The records follow. Print, word for word, the first line through the "4. Microbatch control" line.

BEGIN Dataset records

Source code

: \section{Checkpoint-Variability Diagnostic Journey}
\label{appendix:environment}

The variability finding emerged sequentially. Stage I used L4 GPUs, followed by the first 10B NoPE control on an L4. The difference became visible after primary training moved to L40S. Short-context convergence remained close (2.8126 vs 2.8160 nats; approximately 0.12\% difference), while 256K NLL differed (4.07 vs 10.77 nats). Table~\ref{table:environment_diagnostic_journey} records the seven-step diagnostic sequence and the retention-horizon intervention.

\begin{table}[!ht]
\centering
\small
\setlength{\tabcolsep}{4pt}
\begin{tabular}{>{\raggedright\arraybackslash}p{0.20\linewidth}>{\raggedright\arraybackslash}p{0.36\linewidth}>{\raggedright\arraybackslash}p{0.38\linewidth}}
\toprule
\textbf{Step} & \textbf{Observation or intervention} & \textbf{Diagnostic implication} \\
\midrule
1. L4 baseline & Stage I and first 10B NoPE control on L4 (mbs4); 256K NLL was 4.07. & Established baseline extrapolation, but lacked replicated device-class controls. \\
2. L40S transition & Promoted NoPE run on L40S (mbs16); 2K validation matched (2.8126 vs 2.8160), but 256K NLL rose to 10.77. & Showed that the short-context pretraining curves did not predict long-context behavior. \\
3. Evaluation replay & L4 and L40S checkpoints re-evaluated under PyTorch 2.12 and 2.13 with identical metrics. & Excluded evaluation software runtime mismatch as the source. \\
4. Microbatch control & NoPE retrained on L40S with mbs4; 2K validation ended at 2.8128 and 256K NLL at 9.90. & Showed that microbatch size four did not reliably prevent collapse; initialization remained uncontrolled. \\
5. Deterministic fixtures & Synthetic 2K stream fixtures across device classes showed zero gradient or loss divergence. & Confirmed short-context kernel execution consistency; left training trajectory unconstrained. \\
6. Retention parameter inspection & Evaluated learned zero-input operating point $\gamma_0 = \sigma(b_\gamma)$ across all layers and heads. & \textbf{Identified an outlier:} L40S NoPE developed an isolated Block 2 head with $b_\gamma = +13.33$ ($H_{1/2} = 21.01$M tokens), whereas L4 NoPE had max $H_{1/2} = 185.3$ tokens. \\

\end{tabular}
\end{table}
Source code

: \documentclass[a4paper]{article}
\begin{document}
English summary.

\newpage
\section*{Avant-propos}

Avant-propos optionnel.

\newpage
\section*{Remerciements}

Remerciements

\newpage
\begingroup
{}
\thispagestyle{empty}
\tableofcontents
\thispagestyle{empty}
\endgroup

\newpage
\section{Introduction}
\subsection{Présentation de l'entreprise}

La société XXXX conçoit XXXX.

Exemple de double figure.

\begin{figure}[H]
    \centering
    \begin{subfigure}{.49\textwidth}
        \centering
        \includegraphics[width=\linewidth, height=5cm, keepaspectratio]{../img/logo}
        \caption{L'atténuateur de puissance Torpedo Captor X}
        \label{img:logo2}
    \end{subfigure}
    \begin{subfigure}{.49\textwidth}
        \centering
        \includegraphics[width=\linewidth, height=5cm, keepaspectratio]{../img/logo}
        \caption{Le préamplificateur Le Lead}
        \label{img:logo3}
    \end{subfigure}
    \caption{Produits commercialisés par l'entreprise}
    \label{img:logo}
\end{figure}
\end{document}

END Dataset records

**Solution to this problem:**
Source code

: \section{Checkpoint-Variability Diagnostic Journey}
\label{appendix:environment}

The variability finding emerged sequentially. Stage I used L4 GPUs, followed by the first 10B NoPE control on an L4. The difference became visible after primary training moved to L40S. Short-context convergence remained close (2.8126 vs 2.8160 nats; approximately 0.12\% difference), while 256K NLL differed (4.07 vs 10.77 nats). Table~\ref{table:environment_diagnostic_journey} records the seven-step diagnostic sequence and the retention-horizon intervention.

\begin{table}[!ht]
\centering
\small
\setlength{\tabcolsep}{4pt}
\begin{tabular}{>{\raggedright\arraybackslash}p{0.20\linewidth}>{\raggedright\arraybackslash}p{0.36\linewidth}>{\raggedright\arraybackslash}p{0.38\linewidth}}
\toprule
\textbf{Step} & \textbf{Observation or intervention} & \textbf{Diagnostic implication} \\
\midrule
1. L4 baseline & Stage I and first 10B NoPE control on L4 (mbs4); 256K NLL was 4.07. & Established baseline extrapolation, but lacked replicated device-class controls. \\
2. L40S transition & Promoted NoPE run on L40S (mbs16); 2K validation matched (2.8126 vs 2.8160), but 256K NLL rose to 10.77. & Showed that the short-context pretraining curves did not predict long-context behavior. \\
3. Evaluation replay & L4 and L40S checkpoints re-evaluated under PyTorch 2.12 and 2.13 with identical metrics. & Excluded evaluation software runtime mismatch as the source. \\
4. Microbatch control & NoPE retrained on L40S with mbs4; 2K validation ended at 2.8128 and 256K NLL at 9.90. & Showed that microbatch size four did not reliably prevent collapse; initialization remained uncontrolled. \\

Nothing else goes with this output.